Once you've saved that selector, click on it in your sitemap. This takes you inside that selector, as Webscraper.io structures things. The new selectors you add aren't selectors for your page of links, they're selectors for the pages whose URLs are on that page of links. For that reason, it's going to be very helpful if the links in a single list go to pages that are pretty homogenous: you want the nested selectors to be applicable to most or all of those pages. Not all the selectors I created here work for every book (e.g. the California Diaries and Portrait books don't really have book numbers), but most of the fields are relevant across the board.
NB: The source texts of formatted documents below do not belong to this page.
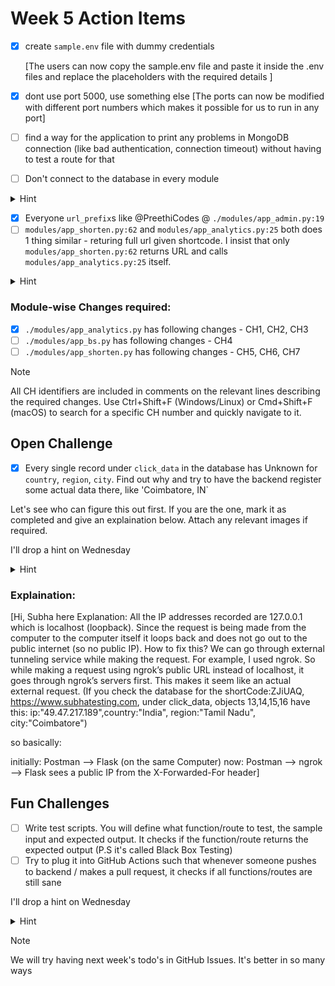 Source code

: # Week 5 Action Items
- [X] create `sample.env` file with dummy credentials
  
  [The users can now copy the sample.env file and paste it inside the .env files and replace the placeholders with the required details ]
- [X] dont use port 5000, use something else
  [The ports can now be modified with different port numbers which makes it possible for us to run in any port]
- [ ] find a way for the application to print any problems in MongoDB connection (like bad authentication, connection timeout) without having to test a route for that
- [ ] Don't connect to the database in every module 
<details>
  <summary>Hint</summary>

  Have a separate class that connects for you and returns the `db` object or the `collections` object to where ever you import (that class) and use it
</details>

- [X] Everyone `url_prefix`s like @PreethiCodes @ `./modules/app_admin.py:19`
- [ ] `modules/app_shorten.py:62` and `modules/app_analytics.py:25` both does 1 thing similar - returing full url given shortcode. I insist that only `modules/app_shorten.py:62` returns URL and calls `modules/app_analytics.py:25` itself. 
<details>
  <summary>Hint</summary>

  Use internal API Calls
</details>

### Module-wise Changes required:

- [X] `./modules/app_analytics.py` has following changes - CH1, CH2, CH3
- [ ] `./modules/app_bs.py` has following changes - CH4
- [ ] `./modules/app_shorten.py` has following changes - CH5, CH6, CH7

> [!NOTE]
> All CH identifiers are included in comments on the relevant lines describing the required changes.
> Use Ctrl+Shift+F (Windows/Linux) or Cmd+Shift+F (macOS) to search for a specific CH number and quickly navigate to it.

**Open Challenge**
---
- [X] Every single record under `click_data` in the database has Unknown for `country`, `region`, `city`. Find out why and try to have the backend register some actual data there, like 'Coimbatore, IN`

Let's see who can figure this out first. If you are the one, mark it as completed and give an explaination below. Attach any relevant images if required. 


I'll drop a hint on Wednesday

<details>
  <summary>Hint</summary>

  Wait till Wednesday :))
</details>

### Explaination: 
[Hi, Subha here
Explanation: All the IP addresses recorded are 127.0.0.1 which is localhost (loopback). Since the request is being made from the computer to the computer itself it loops back and does not go out to the public internet (so no public IP).
How to fix this? We can go through external tunneling service while making the request. For example, I used ngrok. So while making a request using ngrok’s public URL instead of localhost, it goes through ngrok’s servers first. This makes it seem like an actual external request. (If you check the database for the shortCode:ZJiUAQ, https://www.subhatesting.com, under click_data, objects 13,14,15,16 have this: ip:"49.47.217.189",country:"India", region:"Tamil Nadu", city:"Coimbatore")

so basically:

initially: Postman --> Flask (on the same Computer)
now: Postman --> ngrok --> Flask sees a public IP from the X-Forwarded-For header]


**Fun Challenges**
---
- [ ] Write test scripts. You will define what function/route to test, the sample input and expected output. It checks if the function/route returns the expected output (P.S it's called Black Box Testing)
- [ ] Try to plug it into GitHub Actions such that whenever someone pushes to backend / makes a pull request, it checks if all functions/routes are still sane

I'll drop a hint on Wednesday

<details>
  <summary>Hint</summary>

  Wait till Wednesday :))
</details>

> [!NOTE]
> We will try having next week's todo's in GitHub Issues. It's better in so many ways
As an important side note here, wikis hosted on fandom.com are unusually well-structured and pretty remarkable for their use of semantically-inflected markup (i.e. a lot of the HTML elements include a class -- as we've seen above -- that tells you something about the content that you'll find inside). Compare, even, to Wikipedia: even though you have what looks like structured metadata in the sidebar boxes for most articles, if you inspect the HTML, you'll find a table with the class "infobox", and then a bunch of table rows () and cells (). What if you were reading the news and wanted to, say, set up a scraper that would go to the Wikipedia page for a bunch of different historical pandemics and extract the death toll? Good luck!
Probably the best you could do is capture the whole sidebar table, and try to (as likely as not, manually) extract the number you're looking for. Having an HTML class that says what it is (e.g. class="death-toll" on a element) isn't the only setup that would let you scrape the data easily; if every pandemic page had a 100% consistent set of metadata, which was always provided in the same order (and listed as "N/A" or something if there was no known value), you might be able to reliably use something like tr:nth-of-type(n+3)
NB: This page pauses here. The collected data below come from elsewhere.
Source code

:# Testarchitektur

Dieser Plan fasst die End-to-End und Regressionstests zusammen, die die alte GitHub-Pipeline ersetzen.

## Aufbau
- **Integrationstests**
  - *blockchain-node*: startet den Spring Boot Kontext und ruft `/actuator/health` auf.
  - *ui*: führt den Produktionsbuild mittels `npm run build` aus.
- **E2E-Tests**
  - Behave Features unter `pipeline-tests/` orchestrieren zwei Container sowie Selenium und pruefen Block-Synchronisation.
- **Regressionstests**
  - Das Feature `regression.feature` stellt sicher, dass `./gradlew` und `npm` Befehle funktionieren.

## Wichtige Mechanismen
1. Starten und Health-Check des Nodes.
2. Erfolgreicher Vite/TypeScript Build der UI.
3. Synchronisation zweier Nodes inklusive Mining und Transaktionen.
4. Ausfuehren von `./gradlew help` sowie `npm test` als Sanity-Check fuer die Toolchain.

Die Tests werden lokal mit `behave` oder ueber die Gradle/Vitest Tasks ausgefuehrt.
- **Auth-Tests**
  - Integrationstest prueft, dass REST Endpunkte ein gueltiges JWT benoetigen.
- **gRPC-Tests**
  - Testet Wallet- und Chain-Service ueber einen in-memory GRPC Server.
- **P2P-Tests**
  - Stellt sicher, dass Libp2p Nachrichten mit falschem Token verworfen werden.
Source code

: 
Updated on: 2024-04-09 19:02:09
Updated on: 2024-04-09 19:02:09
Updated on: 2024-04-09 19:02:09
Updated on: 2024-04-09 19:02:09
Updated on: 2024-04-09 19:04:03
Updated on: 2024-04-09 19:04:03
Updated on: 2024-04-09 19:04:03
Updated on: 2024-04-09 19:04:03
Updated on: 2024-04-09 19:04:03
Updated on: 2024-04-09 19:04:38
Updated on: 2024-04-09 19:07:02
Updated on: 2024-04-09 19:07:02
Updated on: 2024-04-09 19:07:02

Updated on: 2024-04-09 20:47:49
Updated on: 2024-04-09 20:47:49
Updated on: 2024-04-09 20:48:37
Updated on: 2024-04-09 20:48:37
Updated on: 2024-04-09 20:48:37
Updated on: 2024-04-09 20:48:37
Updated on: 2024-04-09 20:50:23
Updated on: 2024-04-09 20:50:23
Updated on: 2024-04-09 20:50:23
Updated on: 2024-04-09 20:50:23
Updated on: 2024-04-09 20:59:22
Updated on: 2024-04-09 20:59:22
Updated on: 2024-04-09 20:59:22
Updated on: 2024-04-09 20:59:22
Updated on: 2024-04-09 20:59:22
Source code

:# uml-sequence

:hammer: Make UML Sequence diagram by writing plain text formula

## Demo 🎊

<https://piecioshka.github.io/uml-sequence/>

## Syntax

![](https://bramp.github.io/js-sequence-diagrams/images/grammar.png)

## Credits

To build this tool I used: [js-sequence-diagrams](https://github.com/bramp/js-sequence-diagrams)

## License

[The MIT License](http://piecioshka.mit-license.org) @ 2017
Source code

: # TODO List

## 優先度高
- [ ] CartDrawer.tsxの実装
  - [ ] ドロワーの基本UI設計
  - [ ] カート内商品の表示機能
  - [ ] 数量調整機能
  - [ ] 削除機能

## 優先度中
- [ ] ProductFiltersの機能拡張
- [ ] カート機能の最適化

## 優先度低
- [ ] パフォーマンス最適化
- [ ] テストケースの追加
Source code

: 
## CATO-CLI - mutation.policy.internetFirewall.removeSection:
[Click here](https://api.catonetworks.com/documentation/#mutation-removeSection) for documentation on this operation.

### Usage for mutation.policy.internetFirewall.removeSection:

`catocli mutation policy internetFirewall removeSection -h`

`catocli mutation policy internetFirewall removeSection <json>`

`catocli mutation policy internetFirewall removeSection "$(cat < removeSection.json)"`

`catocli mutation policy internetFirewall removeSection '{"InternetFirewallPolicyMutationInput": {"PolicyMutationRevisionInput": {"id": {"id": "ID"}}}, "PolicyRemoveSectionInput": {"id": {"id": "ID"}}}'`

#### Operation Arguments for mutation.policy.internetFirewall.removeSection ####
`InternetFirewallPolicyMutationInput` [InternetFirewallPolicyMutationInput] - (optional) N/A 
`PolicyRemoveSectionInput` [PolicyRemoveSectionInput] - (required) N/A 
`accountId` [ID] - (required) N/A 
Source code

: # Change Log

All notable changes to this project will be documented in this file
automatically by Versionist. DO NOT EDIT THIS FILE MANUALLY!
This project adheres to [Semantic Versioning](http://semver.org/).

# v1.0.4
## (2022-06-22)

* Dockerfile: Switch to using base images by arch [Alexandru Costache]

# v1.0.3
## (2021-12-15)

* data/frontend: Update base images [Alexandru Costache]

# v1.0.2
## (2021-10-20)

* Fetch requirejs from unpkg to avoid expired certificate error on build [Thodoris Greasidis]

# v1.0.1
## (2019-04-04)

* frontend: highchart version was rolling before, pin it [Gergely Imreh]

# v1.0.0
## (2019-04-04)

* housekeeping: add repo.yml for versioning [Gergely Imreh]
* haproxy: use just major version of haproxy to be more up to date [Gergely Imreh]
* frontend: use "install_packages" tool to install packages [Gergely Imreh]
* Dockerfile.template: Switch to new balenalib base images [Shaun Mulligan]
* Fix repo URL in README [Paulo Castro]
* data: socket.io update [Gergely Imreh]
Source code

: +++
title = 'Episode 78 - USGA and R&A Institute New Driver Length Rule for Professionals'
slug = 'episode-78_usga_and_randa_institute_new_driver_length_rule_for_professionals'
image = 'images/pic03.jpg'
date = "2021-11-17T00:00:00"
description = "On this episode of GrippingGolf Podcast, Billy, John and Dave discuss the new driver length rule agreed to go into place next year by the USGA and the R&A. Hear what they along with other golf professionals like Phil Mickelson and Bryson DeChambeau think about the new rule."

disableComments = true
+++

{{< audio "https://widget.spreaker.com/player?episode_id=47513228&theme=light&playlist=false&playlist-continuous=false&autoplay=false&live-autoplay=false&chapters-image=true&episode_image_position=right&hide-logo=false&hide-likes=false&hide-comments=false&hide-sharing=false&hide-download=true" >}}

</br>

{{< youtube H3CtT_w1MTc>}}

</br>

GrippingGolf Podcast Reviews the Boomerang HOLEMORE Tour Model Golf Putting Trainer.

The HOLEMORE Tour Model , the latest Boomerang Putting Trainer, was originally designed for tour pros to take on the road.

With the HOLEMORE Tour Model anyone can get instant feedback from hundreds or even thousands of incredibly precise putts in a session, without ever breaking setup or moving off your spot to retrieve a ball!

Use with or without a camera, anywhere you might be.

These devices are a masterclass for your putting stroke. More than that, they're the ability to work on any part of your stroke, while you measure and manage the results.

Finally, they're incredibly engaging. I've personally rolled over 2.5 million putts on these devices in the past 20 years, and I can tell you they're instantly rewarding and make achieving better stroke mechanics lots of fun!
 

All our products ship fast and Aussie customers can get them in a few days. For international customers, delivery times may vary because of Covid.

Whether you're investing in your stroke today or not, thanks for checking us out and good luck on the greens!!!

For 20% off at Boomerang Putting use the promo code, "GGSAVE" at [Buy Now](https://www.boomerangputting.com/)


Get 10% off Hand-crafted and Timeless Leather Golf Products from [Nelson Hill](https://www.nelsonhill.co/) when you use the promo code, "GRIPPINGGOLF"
in your scraper if you could count on the death toll always being the third element in that sidebar. But in reality, very few websites use either totally consistent metadata, or semantic classes on their elements. In most cases, for the results to be usable, web scraping is just a prelude to lots and lots of data cleaning.
But fandom.com wikis make our lives easy! Here's the elements I created for all the data I wanted to capture; all of them are Text type and only wikipagetext (the body text on the wiki page) has the "multiple" boxes selected, because there's usually multiple paragraphs of text on a wiki page:
Element name | Selector |
---|---|
booktitle | h1.page-header__title |
bookseries | [data-source='series'] div |
booknumber | [data-source='no. in series'] div |
bookauthor | [data-source='author'] div |
bookcoverart | [data-source='illustrator'] div |
booktagline | [data-source='tagline'] div |
publication | [data-source='date'] div |
wikipagetext | .mw-content-ltr > p |
Now, if you want to make your life easier, omit the wikipagetext element. What I initially wanted to get out of it was the "Dear Reader" section for the books that have it (e.g. what is the wholesome, relatable message at the end of Stacey's Big Crush, where she has a crush on a student teacher?), but there's no HTML class to indicate that section, and it's not like the book synopses are reliably 5 paragraphs long, so that you could count on "Dear Reader" being the 6th. But because this element has multiple values, and each one gets saved as its own row in the output file, it's going to be a big mess to clean up afterwards.